The present study adds to a growing number of anxiety phenotypes that have been associated with a heightened sensitivity to unpredictable threat. Greater physical concerns, the ASI-3 dimension most closely connected with risk for panic disorder (Schmidt et al., 1999; van Beek & Griez, 2003), was associated with heightened potentiation in anticipation of unpredictable threat only. This result is consistent with a previous investigation that found a heightened startle response in anticipation of unpredictable (but not predictable) threat was associated with a familial history (i.e., risk) of PD, independent of current anxiety (Nelson et al., 2013). However, the present study and Nelson et al. were both cross-sectional and it is unclear whether physical concerns or a heightened sensitivity to unpredictable threat predicts the development of PD, or, alternatively, whether they are concurrent risk factors. Future longitudinal studies are needed to determine the causal relationship amongst these factors.

ASI-3 CC were associated with decreased startle potentiation in anticipation of unpredictable (but not predictable) threat. There are several potential explanations for this finding. For example, experiential avoidance (i.e., the unwillingness to remain in contact with an aversive experience; Chawla & Ostafin, 2007) has been particularly associated with the ASI-3 CC subscale (Berman et al., 2010). It is therefore possible that individuals high in cognitive concerns engaged in some form of avoidance (e.g., rumination, worry) to diminish their anxiety while anticipating unpredictable threat. This interpretation is consistent with Borkovec’s cognitive avoidance theory of worry, which postulates that worry is a verbal linguistic, thought-based activity that inhibits emotional reactivity (Borkovec & Inz, 1990; Borkovec et al., 2004). Interestingly, ASI-3 CC is the subscale of AS most closely linked to depression (Olthuis et al., 2014), and depression has often been associated with a decreased emotion-modulated startle response to unpleasant stimuli (Allen et al., 1999; Kaviani et al., 2004; McTeague et al., 2009). However, in the present study the association between cognitive concerns and startle potentiation remained significant after controlling for depression. This suggests that the cognitive distress elicited by the anticipation of unpredictable threat, and not depression per se, is what contributed to diminished defense system activation. The startle response results also highlight the importance of considering the heterogeneity of anxiety in relation to emotional responding, and suggests that future studies are needed to delineate the neural mechanisms that contribute to these important differences (e.g., Shackman et al., 2013).

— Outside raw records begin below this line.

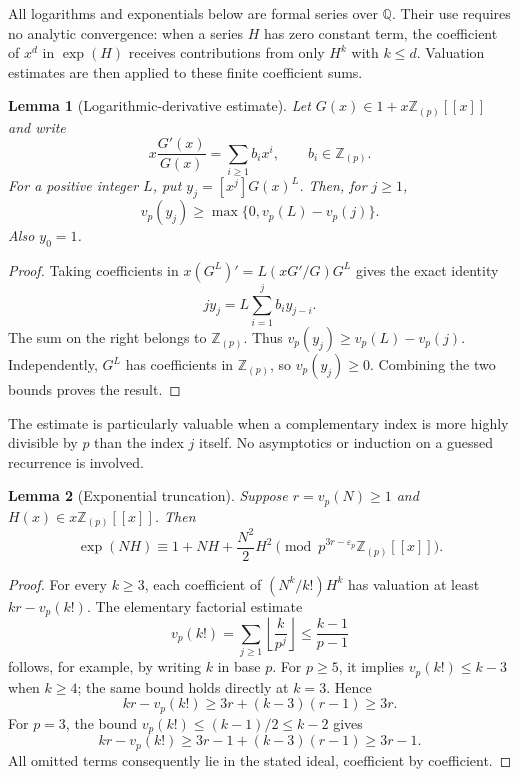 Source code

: \documentclass[11pt,a4paper]{article}
\numberwithin{equation}{section}
\newtheorem{lemma}[lemma]{Lemma}
\theoremstyle{definition}
\theoremstyle{remark}
\newcommand{\Z}{\mathbb Z}
\newcommand{\Q}{\mathbb Q}
\newcommand{\Zp}{\Z_{(p)}}
\newcommand{\vp}{v_p}
\newcommand{\epsp}{\varepsilon_p}
\begin{document}
All logarithms and exponentials below are formal series over $\Q$.
Their use requires no analytic convergence: when a series $H$ has zero
constant term, the coefficient of $x^d$ in $\exp(H)$ receives
contributions from only $H^k$ with $k\leq d$. Valuation estimates are
then applied to these finite coefficient sums.

\begin{lemma}[Logarithmic-derivative estimate]\label{lem:derivative}
Let $G(x)\in1+x\Zp[[x]]$ and write
\[
 x\frac{G'(x)}{G(x)}=\sum_{i\geq1}b_i x^i,
 \qquad b_i\in\Zp.
\]
For a positive integer $L$, put $y_j=[x^j]G(x)^L$. Then, for $j\geq1$,
\begin{equation}\label{eq:derivative-bound}
 \vp(y_j)\geq\max\{0,\vp(L)-\vp(j)\}.
\end{equation}
Also $y_0=1$.
\end{lemma}
\begin{proof}
Taking coefficients in
$x(G^L)'=L(xG'/G)G^L$ gives the exact identity
\begin{equation}\label{eq:derivative-coeff}
 j y_j=L\sum_{i=1}^{j}b_i y_{j-i}.
\end{equation}
The sum on the right belongs to $\Zp$. Thus
$\vp(y_j)\geq\vp(L)-\vp(j)$. Independently, $G^L$ has coefficients in
$\Zp$, so $\vp(y_j)\geq0$. Combining the two bounds proves the result.
\end{proof}

The estimate is particularly valuable when a complementary index is
more highly divisible by $p$ than the index $j$ itself. No asymptotics or
induction on a guessed recurrence is involved.

\begin{lemma}[Exponential truncation]\label{lem:tail}
Suppose $r=\vp(N)\geq1$ and $H(x)\in x\Zp[[x]]$. Then
\begin{equation}\label{eq:tail}
 \exp(NH)\equiv1+NH+\frac{N^2}{2}H^2
 \pmod{p^{3r-\epsp}\Zp[[x]]}.
\end{equation}
\end{lemma}
\begin{proof}
For every $k\geq3$, each coefficient of $(N^k/k!)H^k$ has valuation at
least $kr-\vp(k!)$. The elementary factorial estimate
\[
 \vp(k!)=\sum_{j\geq1}\left\lfloor\frac{k}{p^j}\right\rfloor
 \leq\frac{k-1}{p-1}
\]
follows, for example, by writing $k$ in base $p$.
For $p\geq5$, it implies $\vp(k!)\leq k-3$ when $k\geq4$;
the same bound holds directly at $k=3$. Hence
\[
 kr-\vp(k!)\geq3r+(k-3)(r-1)\geq3r.
\]
For $p=3$, the bound $\vp(k!)\leq(k-1)/2\leq k-2$ gives
\[
 kr-\vp(k!)\geq3r-1+(k-3)(r-1)\geq3r-1.
\]
All omitted terms consequently lie in the stated ideal, coefficient by
coefficient.
\end{proof}
\end{document}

The present study also adds to a growing literature on AS and aberrations in attention to threat. Behavioral studies have indicated that high AS is associated with an increased attentional bias toward threat (Hunt et al., 2006; Keogh et al., 2001; Lees et al., 2005); however, this relationship has not been examined in the context of predictable and unpredictable threat. In the present study, ASI-3 PC were associated with increased P300 suppression across the predictable and unpredictable conditions. Probe P300 suppression purportedly reflects increased attention to foreground emotional stimuli and the resultant decreased orienting response to the probe (Bradley et al., 2012). The present results suggest that individuals with high physical concerns directed more attention toward the foreground stimuli (i.e., the threat cues) and away from the startle probe. In contrast, ASI-3 CC were associated with decreased (i.e., less negative) N100 enhancement for the unpredictable condition only. The probe N100 has been proposed to reflect the enhancement of salient sensory input (Näätänen & Picton, 1987). Thus, in addition to attenuated defense system activation, high cognitive concerns is also related to diminished early sensory processing in anticipation of unpredictable threat. It is important to note that ASI-3 CC were only associated with the cued (i.e., CD) but not contextual (i.e., ISI) phase of the unpredictable threat condition. Interestingly, both phases of the unpredictable threat condition were equally dangerous, and it is possible that, at least in participants with high cognitive concerns, the unpredictable threat cue was particularly distressing and elicited early attention disengagement.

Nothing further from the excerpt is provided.